▶ **Activity**
Set down every line below, word for word.
━━━
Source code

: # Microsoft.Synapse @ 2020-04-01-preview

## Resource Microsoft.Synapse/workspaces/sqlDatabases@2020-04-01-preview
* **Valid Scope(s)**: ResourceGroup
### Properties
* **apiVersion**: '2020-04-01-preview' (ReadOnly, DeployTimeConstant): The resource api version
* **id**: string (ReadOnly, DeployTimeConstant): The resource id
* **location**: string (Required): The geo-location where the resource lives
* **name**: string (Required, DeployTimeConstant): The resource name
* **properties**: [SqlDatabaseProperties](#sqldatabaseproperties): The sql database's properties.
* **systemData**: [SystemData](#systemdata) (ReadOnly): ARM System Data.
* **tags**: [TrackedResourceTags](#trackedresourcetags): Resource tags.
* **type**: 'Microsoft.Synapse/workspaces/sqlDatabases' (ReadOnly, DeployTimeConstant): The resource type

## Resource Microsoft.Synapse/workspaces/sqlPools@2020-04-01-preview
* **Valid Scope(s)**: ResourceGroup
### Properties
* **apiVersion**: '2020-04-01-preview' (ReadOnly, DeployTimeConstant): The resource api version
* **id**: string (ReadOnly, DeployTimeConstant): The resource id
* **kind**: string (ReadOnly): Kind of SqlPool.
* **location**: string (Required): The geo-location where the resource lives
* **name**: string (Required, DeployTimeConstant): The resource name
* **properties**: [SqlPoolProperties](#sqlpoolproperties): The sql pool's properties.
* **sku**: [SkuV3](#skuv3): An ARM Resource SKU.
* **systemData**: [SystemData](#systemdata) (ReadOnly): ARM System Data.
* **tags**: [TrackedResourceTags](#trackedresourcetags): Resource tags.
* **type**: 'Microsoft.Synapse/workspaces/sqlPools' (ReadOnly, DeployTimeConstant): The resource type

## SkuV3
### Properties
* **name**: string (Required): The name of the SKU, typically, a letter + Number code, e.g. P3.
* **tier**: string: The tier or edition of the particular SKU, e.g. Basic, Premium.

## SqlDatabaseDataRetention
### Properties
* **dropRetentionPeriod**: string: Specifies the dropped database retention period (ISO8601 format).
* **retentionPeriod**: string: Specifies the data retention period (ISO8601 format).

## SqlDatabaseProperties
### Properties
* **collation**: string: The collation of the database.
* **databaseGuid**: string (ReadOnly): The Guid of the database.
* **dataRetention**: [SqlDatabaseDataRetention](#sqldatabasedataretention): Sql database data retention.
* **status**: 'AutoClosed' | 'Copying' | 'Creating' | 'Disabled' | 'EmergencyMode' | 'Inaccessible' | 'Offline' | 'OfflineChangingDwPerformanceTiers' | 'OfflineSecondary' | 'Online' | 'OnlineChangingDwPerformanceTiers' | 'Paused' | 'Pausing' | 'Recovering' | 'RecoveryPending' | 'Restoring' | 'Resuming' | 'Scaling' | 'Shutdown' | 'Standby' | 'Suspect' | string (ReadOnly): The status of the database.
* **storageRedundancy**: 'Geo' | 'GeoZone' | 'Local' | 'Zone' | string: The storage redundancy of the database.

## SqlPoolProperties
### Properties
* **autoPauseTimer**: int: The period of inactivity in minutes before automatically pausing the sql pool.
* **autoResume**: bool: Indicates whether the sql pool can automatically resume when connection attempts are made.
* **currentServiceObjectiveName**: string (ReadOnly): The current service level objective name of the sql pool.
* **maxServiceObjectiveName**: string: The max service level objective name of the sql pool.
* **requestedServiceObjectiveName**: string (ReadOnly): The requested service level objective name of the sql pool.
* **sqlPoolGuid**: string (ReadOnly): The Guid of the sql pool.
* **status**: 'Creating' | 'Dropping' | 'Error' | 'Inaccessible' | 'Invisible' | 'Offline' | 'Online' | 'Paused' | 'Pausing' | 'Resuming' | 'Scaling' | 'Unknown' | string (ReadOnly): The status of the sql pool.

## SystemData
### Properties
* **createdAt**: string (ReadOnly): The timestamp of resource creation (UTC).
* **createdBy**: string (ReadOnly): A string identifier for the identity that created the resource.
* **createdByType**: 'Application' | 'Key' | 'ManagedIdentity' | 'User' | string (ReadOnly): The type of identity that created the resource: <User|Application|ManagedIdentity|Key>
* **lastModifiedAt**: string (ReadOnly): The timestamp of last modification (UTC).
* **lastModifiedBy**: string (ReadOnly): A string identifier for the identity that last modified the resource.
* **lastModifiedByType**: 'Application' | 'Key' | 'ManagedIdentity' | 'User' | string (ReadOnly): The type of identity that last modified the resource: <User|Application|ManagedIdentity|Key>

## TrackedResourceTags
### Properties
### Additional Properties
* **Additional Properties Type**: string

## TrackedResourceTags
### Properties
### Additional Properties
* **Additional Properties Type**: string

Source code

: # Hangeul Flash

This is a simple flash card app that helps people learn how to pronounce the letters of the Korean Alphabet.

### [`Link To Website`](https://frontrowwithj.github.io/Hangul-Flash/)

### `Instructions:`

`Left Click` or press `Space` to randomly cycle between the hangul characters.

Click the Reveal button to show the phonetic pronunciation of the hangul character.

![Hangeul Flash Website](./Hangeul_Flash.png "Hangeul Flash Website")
━━━
▶ **Written solution**
Source code

: # Microsoft.Synapse @ 2020-04-01-preview

## Resource Microsoft.Synapse/workspaces/sqlDatabases@2020-04-01-preview
* **Valid Scope(s)**: ResourceGroup
### Properties
* **apiVersion**: '2020-04-01-preview' (ReadOnly, DeployTimeConstant): The resource api version
* **id**: string (ReadOnly, DeployTimeConstant): The resource id
* **location**: string (Required): The geo-location where the resource lives
* **name**: string (Required, DeployTimeConstant): The resource name
* **properties**: [SqlDatabaseProperties](#sqldatabaseproperties): The sql database's properties.
* **systemData**: [SystemData](#systemdata) (ReadOnly): ARM System Data.
* **tags**: [TrackedResourceTags](#trackedresourcetags): Resource tags.
* **type**: 'Microsoft.Synapse/workspaces/sqlDatabases' (ReadOnly, DeployTimeConstant): The resource type

## Resource Microsoft.Synapse/workspaces/sqlPools@2020-04-01-preview
* **Valid Scope(s)**: ResourceGroup
### Properties
* **apiVersion**: '2020-04-01-preview' (ReadOnly, DeployTimeConstant): The resource api version
* **id**: string (ReadOnly, DeployTimeConstant): The resource id
* **kind**: string (ReadOnly): Kind of SqlPool.
* **location**: string (Required): The geo-location where the resource lives
* **name**: string (Required, DeployTimeConstant): The resource name
* **properties**: [SqlPoolProperties](#sqlpoolproperties): The sql pool's properties.
* **sku**: [SkuV3](#skuv3): An ARM Resource SKU.
* **systemData**: [SystemData](#systemdata) (ReadOnly): ARM System Data.
* **tags**: [TrackedResourceTags](#trackedresourcetags): Resource tags.
* **type**: 'Microsoft.Synapse/workspaces/sqlPools' (ReadOnly, DeployTimeConstant): The resource type

## SkuV3
### Properties
* **name**: string (Required): The name of the SKU, typically, a letter + Number code, e.g. P3.
* **tier**: string: The tier or edition of the particular SKU, e.g. Basic, Premium.

## SqlDatabaseDataRetention
### Properties
* **dropRetentionPeriod**: string: Specifies the dropped database retention period (ISO8601 format).
* **retentionPeriod**: string: Specifies the data retention period (ISO8601 format).

## SqlDatabaseProperties
### Properties
* **collation**: string: The collation of the database.
* **databaseGuid**: string (ReadOnly): The Guid of the database.
* **dataRetention**: [SqlDatabaseDataRetention](#sqldatabasedataretention): Sql database data retention.
* **status**: 'AutoClosed' | 'Copying' | 'Creating' | 'Disabled' | 'EmergencyMode' | 'Inaccessible' | 'Offline' | 'OfflineChangingDwPerformanceTiers' | 'OfflineSecondary' | 'Online' | 'OnlineChangingDwPerformanceTiers' | 'Paused' | 'Pausing' | 'Recovering' | 'RecoveryPending' | 'Restoring' | 'Resuming' | 'Scaling' | 'Shutdown' | 'Standby' | 'Suspect' | string (ReadOnly): The status of the database.
* **storageRedundancy**: 'Geo' | 'GeoZone' | 'Local' | 'Zone' | string: The storage redundancy of the database.

## SqlPoolProperties
### Properties
* **autoPauseTimer**: int: The period of inactivity in minutes before automatically pausing the sql pool.
* **autoResume**: bool: Indicates whether the sql pool can automatically resume when connection attempts are made.
* **currentServiceObjectiveName**: string (ReadOnly): The current service level objective name of the sql pool.
* **maxServiceObjectiveName**: string: The max service level objective name of the sql pool.
* **requestedServiceObjectiveName**: string (ReadOnly): The requested service level objective name of the sql pool.
* **sqlPoolGuid**: string (ReadOnly): The Guid of the sql pool.
* **status**: 'Creating' | 'Dropping' | 'Error' | 'Inaccessible' | 'Invisible' | 'Offline' | 'Online' | 'Paused' | 'Pausing' | 'Resuming' | 'Scaling' | 'Unknown' | string (ReadOnly): The status of the sql pool.

## SystemData
### Properties
* **createdAt**: string (ReadOnly): The timestamp of resource creation (UTC).
* **createdBy**: string (ReadOnly): A string identifier for the identity that created the resource.
* **createdByType**: 'Application' | 'Key' | 'ManagedIdentity' | 'User' | string (ReadOnly): The type of identity that created the resource: <User|Application|ManagedIdentity|Key>
* **lastModifiedAt**: string (ReadOnly): The timestamp of last modification (UTC).
* **lastModifiedBy**: string (ReadOnly): A string identifier for the identity that last modified the resource.
* **lastModifiedByType**: 'Application' | 'Key' | 'ManagedIdentity' | 'User' | string (ReadOnly): The type of identity that last modified the resource: <User|Application|ManagedIdentity|Key>

## TrackedResourceTags
### Properties
### Additional Properties
* **Additional Properties Type**: string

## TrackedResourceTags
### Properties
### Additional Properties
* **Additional Properties Type**: string

Source code

: # Hangeul Flash

This is a simple flash card app that helps people learn how to pronounce the letters of the Korean Alphabet.

### [`Link To Website`](https://frontrowwithj.github.io/Hangul-Flash/)

### `Instructions:`

`Left Click` or press `Space` to randomly cycle between the hangul characters.

Click the Reveal button to show the phonetic pronunciation of the hangul character.

![Hangeul Flash Website](./Hangeul_Flash.png "Hangeul Flash Website")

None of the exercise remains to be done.